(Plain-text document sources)
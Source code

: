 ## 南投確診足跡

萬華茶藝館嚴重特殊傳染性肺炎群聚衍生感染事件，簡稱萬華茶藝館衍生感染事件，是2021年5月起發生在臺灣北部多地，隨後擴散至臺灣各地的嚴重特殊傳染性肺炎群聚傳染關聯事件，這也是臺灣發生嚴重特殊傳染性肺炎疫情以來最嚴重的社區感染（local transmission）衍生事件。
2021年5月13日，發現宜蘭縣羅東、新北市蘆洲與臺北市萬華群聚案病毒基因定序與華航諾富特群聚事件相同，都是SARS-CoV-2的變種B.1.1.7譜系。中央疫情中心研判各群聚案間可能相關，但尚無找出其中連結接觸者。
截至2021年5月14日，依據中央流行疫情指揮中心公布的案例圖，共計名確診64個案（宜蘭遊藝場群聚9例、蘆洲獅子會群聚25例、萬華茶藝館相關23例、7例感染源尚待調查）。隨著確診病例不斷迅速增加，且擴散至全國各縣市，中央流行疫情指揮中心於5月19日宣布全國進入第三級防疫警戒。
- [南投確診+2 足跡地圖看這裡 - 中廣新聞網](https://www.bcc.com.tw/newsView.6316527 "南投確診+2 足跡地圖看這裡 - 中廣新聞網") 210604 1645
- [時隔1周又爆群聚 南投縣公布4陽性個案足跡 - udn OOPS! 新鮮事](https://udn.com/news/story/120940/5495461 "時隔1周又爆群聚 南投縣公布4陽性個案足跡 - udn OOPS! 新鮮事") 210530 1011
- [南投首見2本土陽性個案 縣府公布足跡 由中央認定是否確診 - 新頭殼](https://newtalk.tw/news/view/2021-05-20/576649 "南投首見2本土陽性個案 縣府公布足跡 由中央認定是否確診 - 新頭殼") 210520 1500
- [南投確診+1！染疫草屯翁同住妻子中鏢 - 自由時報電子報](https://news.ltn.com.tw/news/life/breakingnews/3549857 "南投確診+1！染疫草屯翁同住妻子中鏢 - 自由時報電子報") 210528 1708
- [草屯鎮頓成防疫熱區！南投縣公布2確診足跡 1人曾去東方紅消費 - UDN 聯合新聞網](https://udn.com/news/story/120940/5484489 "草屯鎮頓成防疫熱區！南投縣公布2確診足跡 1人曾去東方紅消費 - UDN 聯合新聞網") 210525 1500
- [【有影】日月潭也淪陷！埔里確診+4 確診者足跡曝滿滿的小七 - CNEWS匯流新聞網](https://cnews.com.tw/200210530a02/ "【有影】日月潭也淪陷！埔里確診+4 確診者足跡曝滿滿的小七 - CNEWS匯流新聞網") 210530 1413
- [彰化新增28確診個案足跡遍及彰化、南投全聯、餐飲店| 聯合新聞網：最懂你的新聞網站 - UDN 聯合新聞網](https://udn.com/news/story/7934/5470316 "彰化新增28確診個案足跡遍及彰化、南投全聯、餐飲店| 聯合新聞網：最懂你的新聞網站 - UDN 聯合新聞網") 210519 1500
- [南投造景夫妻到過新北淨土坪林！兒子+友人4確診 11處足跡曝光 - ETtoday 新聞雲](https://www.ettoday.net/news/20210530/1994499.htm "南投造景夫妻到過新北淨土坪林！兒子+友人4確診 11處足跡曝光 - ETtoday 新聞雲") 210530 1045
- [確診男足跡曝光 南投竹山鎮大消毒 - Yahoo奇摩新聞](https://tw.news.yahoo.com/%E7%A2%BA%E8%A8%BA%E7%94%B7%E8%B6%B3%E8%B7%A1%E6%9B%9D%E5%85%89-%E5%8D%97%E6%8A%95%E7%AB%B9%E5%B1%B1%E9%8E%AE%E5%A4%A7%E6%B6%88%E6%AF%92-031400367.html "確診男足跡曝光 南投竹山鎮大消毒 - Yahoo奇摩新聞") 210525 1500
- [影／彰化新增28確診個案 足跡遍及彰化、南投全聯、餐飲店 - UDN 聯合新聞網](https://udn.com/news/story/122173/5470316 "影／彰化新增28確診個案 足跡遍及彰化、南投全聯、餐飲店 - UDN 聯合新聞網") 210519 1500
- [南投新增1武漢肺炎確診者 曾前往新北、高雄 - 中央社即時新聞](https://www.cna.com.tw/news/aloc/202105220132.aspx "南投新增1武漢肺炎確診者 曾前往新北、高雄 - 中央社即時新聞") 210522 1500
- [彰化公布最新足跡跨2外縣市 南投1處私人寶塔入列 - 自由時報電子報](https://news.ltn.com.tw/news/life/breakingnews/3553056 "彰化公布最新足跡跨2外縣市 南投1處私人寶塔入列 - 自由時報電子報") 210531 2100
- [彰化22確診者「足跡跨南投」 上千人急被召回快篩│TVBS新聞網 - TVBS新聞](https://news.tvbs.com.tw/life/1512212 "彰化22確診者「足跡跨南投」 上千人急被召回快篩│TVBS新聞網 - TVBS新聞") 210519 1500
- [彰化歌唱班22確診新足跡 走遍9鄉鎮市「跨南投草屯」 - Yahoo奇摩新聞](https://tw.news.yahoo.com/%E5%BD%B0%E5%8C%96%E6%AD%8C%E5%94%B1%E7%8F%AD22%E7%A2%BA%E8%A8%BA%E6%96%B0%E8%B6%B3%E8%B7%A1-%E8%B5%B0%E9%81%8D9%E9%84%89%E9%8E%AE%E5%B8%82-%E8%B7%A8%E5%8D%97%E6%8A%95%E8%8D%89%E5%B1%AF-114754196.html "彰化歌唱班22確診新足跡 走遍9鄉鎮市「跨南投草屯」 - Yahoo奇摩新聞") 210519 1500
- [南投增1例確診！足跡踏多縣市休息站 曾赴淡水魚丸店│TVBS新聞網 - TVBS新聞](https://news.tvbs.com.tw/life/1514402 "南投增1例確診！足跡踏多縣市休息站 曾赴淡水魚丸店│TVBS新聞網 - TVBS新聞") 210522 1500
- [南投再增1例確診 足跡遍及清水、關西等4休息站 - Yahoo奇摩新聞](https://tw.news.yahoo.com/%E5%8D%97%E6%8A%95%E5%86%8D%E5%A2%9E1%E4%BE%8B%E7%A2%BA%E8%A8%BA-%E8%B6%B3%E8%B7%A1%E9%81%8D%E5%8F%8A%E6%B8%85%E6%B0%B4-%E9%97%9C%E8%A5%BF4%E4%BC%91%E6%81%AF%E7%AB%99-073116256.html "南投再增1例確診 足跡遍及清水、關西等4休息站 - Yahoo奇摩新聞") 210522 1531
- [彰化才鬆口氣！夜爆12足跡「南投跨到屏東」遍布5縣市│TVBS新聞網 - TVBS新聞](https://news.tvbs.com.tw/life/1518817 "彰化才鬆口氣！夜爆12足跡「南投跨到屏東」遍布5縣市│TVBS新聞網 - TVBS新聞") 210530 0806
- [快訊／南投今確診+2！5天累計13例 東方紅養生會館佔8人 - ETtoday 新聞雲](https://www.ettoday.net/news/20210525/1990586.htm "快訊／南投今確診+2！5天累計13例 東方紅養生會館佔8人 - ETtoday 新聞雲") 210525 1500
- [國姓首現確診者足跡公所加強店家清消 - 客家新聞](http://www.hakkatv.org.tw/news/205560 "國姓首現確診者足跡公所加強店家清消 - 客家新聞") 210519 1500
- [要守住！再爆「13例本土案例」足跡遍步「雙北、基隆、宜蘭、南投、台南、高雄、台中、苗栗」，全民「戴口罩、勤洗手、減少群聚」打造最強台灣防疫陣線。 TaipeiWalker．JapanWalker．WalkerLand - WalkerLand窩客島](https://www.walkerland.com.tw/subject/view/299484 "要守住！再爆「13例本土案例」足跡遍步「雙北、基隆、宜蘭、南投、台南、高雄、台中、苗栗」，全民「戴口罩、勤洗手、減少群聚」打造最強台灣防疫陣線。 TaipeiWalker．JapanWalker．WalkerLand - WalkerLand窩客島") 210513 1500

THE PROBLEM: Output the lines above exactly, but only those between the line holding "- [彰化公布最新足跡跨2外縣市 南投1處私人寶塔入列" and the line holding "- [彰化22確診者「足跡跨南投」 上千人急被召回快篩│TVBS新聞網", inclusive.

EXPECTED ANSWER:
- [彰化公布最新足跡跨2外縣市 南投1處私人寶塔入列 - 自由時報電子報](https://news.ltn.com.tw/news/life/breakingnews/3553056 "彰化公布最新足跡跨2外縣市 南投1處私人寶塔入列 - 自由時報電子報") 210531 2100
- [彰化22確診者「足跡跨南投」 上千人急被召回快篩│TVBS新聞網 - TVBS新聞](https://news.tvbs.com.tw/life/1512212 "彰化22確診者「足跡跨南投」 上千人急被召回快篩│TVBS新聞網 - TVBS新聞") 210519 1500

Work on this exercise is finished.